Since human beings have walked around Auckland’s Waitemata Harbour, North Head (also known as Maungauika) and nearby Mt Victoria (Takarunga) have been sought after - and fought over - for their strategic usefulness.

Torpedo Bay Aerial View Torpedo bay
Torpedo Bay naval yard 1930’s. Image courtesy of Alexander Turnbull Library.

In the 1880’s the Imperial Russian Navy, no less, began nosing about in the South Pacific and as fears of an invasion grew, so did military interest in a pretty little bay just east of Devonport, nestled beneath North Head’s volcanic cone. A series of coastal defences were built around the country and in 1885 a torpedo yard was given the go-ahead to be built in the bay with a twin site across the harbour at Bastion Point. By 1887 it was done.

Torpedo Bay cropped
The completed torpedo yard circa 1886. Image courtesy of Sir George Grey Special Collections, Auckland Libraries. 4-2970.

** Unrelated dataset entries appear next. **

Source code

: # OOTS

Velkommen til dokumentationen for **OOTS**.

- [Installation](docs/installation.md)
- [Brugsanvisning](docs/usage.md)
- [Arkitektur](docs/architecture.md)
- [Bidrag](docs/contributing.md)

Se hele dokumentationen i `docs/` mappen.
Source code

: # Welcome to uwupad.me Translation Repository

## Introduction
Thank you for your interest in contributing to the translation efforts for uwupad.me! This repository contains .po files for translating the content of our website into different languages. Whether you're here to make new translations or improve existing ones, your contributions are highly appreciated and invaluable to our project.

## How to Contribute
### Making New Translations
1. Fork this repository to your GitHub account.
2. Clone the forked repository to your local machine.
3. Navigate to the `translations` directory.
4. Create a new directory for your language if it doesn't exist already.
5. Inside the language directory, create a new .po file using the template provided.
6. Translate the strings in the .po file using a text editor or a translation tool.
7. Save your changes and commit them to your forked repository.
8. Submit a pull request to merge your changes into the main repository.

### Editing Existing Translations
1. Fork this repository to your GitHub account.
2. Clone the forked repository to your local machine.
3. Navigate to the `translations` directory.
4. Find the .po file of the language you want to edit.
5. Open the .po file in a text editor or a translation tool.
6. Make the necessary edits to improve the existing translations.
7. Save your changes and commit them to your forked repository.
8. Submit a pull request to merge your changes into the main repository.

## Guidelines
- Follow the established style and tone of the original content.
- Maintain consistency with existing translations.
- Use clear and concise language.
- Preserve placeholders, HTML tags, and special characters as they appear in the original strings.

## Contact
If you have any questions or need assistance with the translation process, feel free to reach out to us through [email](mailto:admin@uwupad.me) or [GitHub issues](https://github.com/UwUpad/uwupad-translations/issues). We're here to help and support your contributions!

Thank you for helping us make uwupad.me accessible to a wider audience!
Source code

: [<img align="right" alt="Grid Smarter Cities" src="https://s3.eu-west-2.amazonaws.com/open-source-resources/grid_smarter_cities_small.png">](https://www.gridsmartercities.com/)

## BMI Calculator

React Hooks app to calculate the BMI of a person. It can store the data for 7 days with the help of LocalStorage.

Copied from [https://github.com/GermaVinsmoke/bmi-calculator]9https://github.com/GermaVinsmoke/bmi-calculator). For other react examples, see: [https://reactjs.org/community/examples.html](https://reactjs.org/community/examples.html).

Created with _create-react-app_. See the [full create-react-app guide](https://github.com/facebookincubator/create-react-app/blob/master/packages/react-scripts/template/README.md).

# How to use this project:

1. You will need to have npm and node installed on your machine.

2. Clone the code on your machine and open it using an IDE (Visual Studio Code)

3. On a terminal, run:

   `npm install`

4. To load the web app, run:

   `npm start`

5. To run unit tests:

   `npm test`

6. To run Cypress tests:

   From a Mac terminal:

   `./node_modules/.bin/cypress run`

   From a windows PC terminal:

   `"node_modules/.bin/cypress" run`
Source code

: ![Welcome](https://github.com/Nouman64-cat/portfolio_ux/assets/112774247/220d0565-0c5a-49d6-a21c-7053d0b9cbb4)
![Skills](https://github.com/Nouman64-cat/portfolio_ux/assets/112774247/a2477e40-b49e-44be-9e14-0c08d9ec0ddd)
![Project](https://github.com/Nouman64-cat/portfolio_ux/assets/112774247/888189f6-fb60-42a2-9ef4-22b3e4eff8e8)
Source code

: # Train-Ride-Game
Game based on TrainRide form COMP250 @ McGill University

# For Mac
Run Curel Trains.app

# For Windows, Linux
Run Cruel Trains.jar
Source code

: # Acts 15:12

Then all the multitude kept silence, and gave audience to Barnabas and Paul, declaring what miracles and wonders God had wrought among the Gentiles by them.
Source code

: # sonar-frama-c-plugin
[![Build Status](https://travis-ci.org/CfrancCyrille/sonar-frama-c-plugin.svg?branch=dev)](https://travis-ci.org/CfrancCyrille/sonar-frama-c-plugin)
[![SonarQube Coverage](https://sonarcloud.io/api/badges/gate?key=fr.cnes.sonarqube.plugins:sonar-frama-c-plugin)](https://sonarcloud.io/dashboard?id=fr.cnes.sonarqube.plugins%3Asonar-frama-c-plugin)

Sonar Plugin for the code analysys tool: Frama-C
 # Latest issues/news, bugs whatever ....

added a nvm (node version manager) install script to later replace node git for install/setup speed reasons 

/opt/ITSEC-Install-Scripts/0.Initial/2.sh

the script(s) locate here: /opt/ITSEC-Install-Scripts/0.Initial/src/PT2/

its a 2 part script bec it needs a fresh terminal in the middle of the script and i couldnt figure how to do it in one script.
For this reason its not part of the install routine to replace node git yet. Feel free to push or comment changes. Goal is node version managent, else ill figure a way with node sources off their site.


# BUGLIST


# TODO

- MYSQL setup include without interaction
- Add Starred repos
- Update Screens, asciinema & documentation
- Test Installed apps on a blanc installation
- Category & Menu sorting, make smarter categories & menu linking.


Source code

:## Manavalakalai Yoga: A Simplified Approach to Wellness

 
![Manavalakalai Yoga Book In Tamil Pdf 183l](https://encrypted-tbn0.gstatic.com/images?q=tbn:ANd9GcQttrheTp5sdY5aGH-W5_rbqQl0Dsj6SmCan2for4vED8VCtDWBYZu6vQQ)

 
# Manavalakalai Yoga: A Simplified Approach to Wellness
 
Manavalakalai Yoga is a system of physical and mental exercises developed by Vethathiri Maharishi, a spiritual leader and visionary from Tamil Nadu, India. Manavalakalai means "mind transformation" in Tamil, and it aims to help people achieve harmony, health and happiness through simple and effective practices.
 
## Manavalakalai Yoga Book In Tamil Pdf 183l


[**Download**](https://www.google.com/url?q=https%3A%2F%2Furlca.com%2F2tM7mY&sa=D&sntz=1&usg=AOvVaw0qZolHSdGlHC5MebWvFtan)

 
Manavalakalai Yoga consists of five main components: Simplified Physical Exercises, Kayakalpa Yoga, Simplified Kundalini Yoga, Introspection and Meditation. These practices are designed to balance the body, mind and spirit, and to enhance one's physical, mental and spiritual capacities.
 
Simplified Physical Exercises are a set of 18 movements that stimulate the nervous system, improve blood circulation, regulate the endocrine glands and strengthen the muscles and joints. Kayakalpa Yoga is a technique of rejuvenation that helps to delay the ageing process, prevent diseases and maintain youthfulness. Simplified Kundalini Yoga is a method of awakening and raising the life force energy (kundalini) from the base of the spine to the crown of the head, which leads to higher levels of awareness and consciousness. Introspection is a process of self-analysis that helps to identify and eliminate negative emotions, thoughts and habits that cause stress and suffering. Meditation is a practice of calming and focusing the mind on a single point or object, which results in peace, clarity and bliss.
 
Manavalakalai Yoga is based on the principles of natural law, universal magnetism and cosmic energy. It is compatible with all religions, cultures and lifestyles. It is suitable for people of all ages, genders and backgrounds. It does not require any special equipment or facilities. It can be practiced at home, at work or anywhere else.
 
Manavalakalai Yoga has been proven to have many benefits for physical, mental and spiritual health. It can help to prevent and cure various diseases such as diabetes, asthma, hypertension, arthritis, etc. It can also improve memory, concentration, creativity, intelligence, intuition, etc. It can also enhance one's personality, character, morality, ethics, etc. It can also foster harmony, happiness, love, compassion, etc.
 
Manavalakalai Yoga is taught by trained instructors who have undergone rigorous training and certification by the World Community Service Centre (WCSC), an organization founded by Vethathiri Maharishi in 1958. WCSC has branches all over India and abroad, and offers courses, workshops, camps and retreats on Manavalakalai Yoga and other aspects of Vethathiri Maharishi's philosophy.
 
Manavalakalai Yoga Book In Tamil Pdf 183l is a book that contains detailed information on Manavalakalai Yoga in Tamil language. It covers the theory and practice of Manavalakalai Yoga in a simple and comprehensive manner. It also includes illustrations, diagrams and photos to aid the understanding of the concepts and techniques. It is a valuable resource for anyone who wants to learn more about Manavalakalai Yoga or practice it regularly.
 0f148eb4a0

This was a comprehensive base, including workshops, barracks, stores, and offices, testing sites, a jetty and a forge. Three lines of electro-contact mines could be deployed from here across the harbour, all watched over from observation posts above the harbour and detonated remotely from a central control room. By the end of the 1890’s this was the only fully functional and professional submarine mining facility in the country. And the small bay had acquired its new name.

Torpedo Bay Torpedo boat
Torpedo Boat of the kind employed at the yard. Image courtesy of Torpedo Bay navy Museum.

But as technology advanced and submarine mines become less useful, Torpedo Bay’s usefulness swiftly declined. Within a few short years of their completion, both Torpedo Bay and Bastion Point were obsolete. They had been commissioned on the premise that an enemy ship would need to come right into the harbour to attack Auckland, but improvements in weapons technology now meant ships were capable of firing on the city from up to 20-30kms away.  The feared Russian invasion never eventuated. And the floating mines in the harbour were never employed.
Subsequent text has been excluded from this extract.